Saved entries
= Beginning of Section =
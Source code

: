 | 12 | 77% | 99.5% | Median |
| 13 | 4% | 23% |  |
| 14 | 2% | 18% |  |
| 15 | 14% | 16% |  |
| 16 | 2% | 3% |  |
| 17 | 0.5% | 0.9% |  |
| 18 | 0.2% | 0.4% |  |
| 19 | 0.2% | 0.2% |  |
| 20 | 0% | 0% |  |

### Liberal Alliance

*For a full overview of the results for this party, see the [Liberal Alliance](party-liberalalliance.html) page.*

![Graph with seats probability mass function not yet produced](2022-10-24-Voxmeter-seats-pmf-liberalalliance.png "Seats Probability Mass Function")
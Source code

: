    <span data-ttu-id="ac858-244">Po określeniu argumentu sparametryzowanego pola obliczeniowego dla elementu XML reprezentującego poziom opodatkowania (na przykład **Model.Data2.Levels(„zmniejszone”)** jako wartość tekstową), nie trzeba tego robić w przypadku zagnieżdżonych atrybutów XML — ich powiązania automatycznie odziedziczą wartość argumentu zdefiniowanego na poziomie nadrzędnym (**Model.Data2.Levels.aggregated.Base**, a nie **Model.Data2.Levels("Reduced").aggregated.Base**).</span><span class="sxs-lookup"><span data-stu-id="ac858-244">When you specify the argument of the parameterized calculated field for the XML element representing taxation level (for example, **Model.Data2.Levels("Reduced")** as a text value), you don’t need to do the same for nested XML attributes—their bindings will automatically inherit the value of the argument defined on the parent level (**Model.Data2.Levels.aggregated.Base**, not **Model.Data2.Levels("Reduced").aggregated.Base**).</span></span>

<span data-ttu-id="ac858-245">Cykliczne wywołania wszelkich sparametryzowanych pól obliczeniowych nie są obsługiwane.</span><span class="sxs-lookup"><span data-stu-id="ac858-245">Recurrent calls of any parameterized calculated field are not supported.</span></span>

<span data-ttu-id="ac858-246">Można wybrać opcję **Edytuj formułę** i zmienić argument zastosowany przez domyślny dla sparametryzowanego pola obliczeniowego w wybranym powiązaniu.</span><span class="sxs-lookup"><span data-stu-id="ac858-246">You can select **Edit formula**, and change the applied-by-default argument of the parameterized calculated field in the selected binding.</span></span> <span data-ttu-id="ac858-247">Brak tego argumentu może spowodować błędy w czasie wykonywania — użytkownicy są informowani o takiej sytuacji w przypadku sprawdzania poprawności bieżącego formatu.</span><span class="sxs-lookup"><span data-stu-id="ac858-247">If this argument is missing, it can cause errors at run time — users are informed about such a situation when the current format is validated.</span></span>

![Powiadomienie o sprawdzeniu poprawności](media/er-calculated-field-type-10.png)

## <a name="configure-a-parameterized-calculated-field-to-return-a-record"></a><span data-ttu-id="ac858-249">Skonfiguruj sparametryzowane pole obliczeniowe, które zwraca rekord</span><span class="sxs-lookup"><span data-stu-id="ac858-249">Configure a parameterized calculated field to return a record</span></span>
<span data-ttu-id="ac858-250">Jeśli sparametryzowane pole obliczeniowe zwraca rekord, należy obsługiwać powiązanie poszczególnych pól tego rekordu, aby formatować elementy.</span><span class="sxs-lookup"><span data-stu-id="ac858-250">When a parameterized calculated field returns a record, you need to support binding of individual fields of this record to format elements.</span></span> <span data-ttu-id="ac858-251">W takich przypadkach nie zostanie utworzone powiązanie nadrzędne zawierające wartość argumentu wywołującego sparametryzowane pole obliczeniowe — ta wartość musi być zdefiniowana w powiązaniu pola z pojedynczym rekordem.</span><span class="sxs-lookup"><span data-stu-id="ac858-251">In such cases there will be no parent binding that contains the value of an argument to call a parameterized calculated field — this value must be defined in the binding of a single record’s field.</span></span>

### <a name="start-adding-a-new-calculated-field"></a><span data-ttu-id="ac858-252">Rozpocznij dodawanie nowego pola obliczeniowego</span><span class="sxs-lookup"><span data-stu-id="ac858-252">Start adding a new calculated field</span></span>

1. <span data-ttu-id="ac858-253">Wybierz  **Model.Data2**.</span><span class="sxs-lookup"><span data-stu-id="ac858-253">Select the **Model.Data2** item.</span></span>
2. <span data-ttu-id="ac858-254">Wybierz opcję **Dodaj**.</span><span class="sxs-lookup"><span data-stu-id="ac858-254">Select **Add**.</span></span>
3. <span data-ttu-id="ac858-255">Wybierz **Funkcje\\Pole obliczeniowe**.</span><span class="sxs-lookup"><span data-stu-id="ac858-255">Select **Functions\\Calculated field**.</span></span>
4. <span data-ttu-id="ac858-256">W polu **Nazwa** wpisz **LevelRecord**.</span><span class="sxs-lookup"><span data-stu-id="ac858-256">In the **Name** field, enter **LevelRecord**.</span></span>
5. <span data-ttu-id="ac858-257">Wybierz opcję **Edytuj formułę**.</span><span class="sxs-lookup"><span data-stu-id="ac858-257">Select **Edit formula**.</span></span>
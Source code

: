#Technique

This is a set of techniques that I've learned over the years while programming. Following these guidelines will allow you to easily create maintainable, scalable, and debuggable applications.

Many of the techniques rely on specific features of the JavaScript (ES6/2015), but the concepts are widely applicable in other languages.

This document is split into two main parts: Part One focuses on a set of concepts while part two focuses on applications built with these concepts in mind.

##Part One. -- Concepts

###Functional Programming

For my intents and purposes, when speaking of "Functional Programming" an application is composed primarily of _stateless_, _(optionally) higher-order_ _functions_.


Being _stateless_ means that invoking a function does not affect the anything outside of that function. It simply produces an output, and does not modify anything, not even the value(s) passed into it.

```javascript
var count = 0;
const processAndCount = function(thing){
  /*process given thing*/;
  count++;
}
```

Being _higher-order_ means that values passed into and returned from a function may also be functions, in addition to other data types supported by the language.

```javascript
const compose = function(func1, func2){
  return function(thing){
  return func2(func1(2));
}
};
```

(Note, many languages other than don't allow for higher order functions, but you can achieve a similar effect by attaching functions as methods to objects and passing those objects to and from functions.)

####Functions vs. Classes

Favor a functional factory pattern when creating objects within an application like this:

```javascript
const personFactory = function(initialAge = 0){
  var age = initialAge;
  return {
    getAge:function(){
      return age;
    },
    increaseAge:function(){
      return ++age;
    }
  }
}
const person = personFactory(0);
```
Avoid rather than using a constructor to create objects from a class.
= End of Section =
▶ Activity: Lines to set down from above: the line with "new calculated field</span></span>", the line with "###Functional Programming", and every line between, each exactly as written.

▶ Solution for this task:
### <a name="start-adding-a-new-calculated-field"></a><span data-ttu-id="ac858-252">Rozpocznij dodawanie nowego pola obliczeniowego</span><span class="sxs-lookup"><span data-stu-id="ac858-252">Start adding a new calculated field</span></span>

1. <span data-ttu-id="ac858-253">Wybierz  **Model.Data2**.</span><span class="sxs-lookup"><span data-stu-id="ac858-253">Select the **Model.Data2** item.</span></span>
2. <span data-ttu-id="ac858-254">Wybierz opcję **Dodaj**.</span><span class="sxs-lookup"><span data-stu-id="ac858-254">Select **Add**.</span></span>
3. <span data-ttu-id="ac858-255">Wybierz **Funkcje\\Pole obliczeniowe**.</span><span class="sxs-lookup"><span data-stu-id="ac858-255">Select **Functions\\Calculated field**.</span></span>
4. <span data-ttu-id="ac858-256">W polu **Nazwa** wpisz **LevelRecord**.</span><span class="sxs-lookup"><span data-stu-id="ac858-256">In the **Name** field, enter **LevelRecord**.</span></span>
5. <span data-ttu-id="ac858-257">Wybierz opcję **Edytuj formułę**.</span><span class="sxs-lookup"><span data-stu-id="ac858-257">Select **Edit formula**.</span></span>
Source code

:#Technique

This is a set of techniques that I've learned over the years while programming. Following these guidelines will allow you to easily create maintainable, scalable, and debuggable applications.

Many of the techniques rely on specific features of the JavaScript (ES6/2015), but the concepts are widely applicable in other languages.

This document is split into two main parts: Part One focuses on a set of concepts while part two focuses on applications built with these concepts in mind.

##Part One. -- Concepts

###Functional Programming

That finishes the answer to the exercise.